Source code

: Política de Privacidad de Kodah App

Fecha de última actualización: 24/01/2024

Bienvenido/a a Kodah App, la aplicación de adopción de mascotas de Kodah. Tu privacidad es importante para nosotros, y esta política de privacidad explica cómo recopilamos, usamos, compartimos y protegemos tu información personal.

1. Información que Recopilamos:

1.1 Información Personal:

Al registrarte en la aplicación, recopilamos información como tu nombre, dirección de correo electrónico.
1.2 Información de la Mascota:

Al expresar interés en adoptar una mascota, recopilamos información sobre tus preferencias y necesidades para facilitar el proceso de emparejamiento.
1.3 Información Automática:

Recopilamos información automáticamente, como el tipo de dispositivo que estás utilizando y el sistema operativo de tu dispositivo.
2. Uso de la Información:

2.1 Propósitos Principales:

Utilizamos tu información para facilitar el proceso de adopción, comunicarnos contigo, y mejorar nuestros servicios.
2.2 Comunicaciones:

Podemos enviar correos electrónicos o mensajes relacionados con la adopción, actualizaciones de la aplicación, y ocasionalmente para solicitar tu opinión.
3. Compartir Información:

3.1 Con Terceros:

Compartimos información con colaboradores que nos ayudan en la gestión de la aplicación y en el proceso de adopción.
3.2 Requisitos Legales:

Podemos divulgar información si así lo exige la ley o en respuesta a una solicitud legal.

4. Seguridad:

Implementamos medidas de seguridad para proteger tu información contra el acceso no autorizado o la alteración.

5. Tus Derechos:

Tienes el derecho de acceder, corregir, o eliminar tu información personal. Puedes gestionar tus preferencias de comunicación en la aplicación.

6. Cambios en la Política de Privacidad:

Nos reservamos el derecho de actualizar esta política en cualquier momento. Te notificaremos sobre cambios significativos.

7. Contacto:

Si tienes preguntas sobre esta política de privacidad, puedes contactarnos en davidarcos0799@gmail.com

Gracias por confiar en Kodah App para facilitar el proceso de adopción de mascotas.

• • • •

What is expected: Please return the lines above that run from the line containing "Nos reservamos el" to the line containing "Si tienes preguntas", inclusive, exactly and with no other lines.

Solution to this task:
Nos reservamos el derecho de actualizar esta política en cualquier momento. Te notificaremos sobre cambios significativos.

7. Contacto:

Si tienes preguntas sobre esta política de privacidad, puedes contactarnos en davidarcos0799@gmail.com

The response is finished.